Si vous passez par Greenwich et que vous avez un moment à perdre, arrêtez-vous à Blackheath.

C’est l’immense espace non bâti qui se trouve au sommet de la colline de Greenwich, à l’arrière du parc royal, ainsi que le quartier urbanisé qui l’entoure. La « Lande noire » proprement dite recouvre aujourd’hui plus de 85 hectares et est l’un des plus vastes « common lands » de l’agglomération londonienne (photographie de gauche). Historiquement, elle faisait partie du comté du Kent et n’a été rattachée à Londres que tardivement. La plus grande partie appartient désormais au comte de Dartmouth et le reste au domaine de la Couronne, du côté de l’ancien manoir de Greenwich. Toutefois, les autorités londoniennes se sont vu confier la gestion du terrain à la fin du XIXe siècle : d’abord le Metropolitan Board of Works en 1871, ensuite le London County Council en 1889 et enfin le Greater London Council en 1965. À sa disparition, la responsabilité de Blackheath a été transférée aux communes de Greenwich et de Lewisham (actuellement Royal Borough of Greenwich et London Borough of Lewisham). Néanmoins, la « Lande noire » a conservé son statut de manoir médiéval et, en théorie, le comte de Dartmouth pourrait y exercer ses droits seigneuriaux.

Il convient de noter que l’actuel comte de Dartmouth, le dixième, est William Legge, né en 1949 et membre du Parlement européen de 2009 à 2019, où il siégeait dans les rangs du UKIP (UK Independance Party). En 2018, il a claqué la porte du parti eurosceptique, dénonçant ses dérives homophobes et islamophobes. Avant de succéder à son père au titre de comte de Dartmouth, il était le vicomte Lewisham, ce qui montre bien l’implantation de la famille dans les environs, et ce, depuis le XVIIIe siècle au moins. La famille a notamment loti l’extrémité occidentale de Blackheath et on y trouve toujours des rues ou lieux nommés Dartmouth Hill, Dartmouth Row et Dartmouth Court. Signalons que l’actuel comte de Dartmouth est le fils de Reine McCorquodale (1929-2016) et donc le petit-fils de l’illustre auteure de romans à l’eau de rose Barbara Cartland. Reine ayant épousé en secondes noces le 8e comte Spencer (1924-1992), il est aussi le demi-frère de feue lady Diana, princesse de Galles, et donc l’ « oncle » des princes William et Harry.  Bien sûr, Blackheath n’a pas attendu les Legge pour devenir l’un des lieux les plus célèbres de l’histoire londonienne.
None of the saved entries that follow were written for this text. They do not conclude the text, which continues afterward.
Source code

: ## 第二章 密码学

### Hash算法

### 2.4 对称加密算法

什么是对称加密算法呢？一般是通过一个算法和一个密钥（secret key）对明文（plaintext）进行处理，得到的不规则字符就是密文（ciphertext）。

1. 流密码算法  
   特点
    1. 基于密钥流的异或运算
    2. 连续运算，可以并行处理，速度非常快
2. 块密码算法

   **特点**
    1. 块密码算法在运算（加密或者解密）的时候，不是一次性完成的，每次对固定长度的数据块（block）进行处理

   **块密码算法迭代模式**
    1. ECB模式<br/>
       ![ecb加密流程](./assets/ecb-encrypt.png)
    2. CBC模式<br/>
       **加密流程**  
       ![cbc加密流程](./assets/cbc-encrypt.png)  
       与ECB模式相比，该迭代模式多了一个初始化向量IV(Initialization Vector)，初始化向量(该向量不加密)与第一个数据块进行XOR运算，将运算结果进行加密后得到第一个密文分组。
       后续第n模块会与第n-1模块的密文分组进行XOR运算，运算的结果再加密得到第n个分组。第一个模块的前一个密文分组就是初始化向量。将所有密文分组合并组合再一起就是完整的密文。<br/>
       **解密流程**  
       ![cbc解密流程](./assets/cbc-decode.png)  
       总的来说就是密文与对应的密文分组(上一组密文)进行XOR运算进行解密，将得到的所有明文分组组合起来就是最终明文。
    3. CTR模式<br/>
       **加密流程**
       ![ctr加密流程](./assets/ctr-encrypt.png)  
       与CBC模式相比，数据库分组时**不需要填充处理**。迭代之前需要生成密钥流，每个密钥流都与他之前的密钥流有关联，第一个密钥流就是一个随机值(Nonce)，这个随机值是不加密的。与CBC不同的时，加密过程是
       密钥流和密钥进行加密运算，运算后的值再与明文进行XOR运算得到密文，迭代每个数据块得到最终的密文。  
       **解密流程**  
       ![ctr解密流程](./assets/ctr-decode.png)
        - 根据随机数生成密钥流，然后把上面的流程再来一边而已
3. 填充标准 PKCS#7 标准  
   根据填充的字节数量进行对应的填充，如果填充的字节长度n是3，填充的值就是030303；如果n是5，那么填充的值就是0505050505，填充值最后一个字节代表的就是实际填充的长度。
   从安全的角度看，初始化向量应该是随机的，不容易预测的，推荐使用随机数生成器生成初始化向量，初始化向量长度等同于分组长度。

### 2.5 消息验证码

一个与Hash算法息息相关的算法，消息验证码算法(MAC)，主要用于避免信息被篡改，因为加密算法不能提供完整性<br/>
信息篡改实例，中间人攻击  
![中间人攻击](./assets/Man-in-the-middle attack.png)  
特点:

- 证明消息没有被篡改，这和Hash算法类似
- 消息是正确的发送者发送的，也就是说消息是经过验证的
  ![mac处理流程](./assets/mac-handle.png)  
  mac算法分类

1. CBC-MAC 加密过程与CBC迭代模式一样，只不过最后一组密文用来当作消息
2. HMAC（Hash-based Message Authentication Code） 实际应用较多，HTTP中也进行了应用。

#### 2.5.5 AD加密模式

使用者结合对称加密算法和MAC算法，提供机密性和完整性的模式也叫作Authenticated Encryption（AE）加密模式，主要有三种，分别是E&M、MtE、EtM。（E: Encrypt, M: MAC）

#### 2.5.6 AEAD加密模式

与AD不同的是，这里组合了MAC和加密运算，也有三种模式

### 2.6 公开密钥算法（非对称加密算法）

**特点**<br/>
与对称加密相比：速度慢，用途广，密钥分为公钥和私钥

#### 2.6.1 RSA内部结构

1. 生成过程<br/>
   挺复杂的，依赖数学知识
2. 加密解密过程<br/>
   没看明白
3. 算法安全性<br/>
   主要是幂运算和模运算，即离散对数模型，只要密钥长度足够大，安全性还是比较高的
Cette renommée vient notamment du fait qu’elle est traversée par une ancienne voie celte, réaménagée par les envahisseurs romains qui en ont fait l’une des routes les plus importantes du pays : c’est celle qui relie la cité de Londres à Canterbury et, de là, aux ports du Kent et au continent. La « Lande noire » a donc souvent été un lieu de rencontre ou de rassemblement. Les souverains y réunissaient parfois leurs armées, par exemple celle qui devait partir sur le continent pour participer à la troisième guerre anglo-néerlandaise (1672-1674). À l’inverse, c’était aussi le lieu où l’on célébrait le retour des armées victorieuses, comme celle d’Henri V après la bataille d’Azincourt, que les Anglais appellent Agincourt (1415) : le souverain y fut triomphalement accueilli par le bon peuple de la Cité de Londres, avec à sa tête le lord-maire et les membres du conseil des anciens (aldermen) en grandes tenues, ainsi que les 400 citoyens les plus éminents, vêtus de tenues écarlates. Assez logiquement, c’est aussi là que les rois d’Angleterre venaient accueillir d’illustres visiteurs. Le plus prestigieux d’entre eux fut Manuel II Paléologue (1350-1425), empereur de Constantinople, lors de la tournée qu’il effectua dans les capitales européennes pour tenter de convaincre les souverains chrétiens de délivrer ce qui restait de l’empire romain d’Orient du sultan ottoman Bajazet (Bayezid Ier). C’est à Blackheath qu’il fut accueilli par Henri IV, en 1400.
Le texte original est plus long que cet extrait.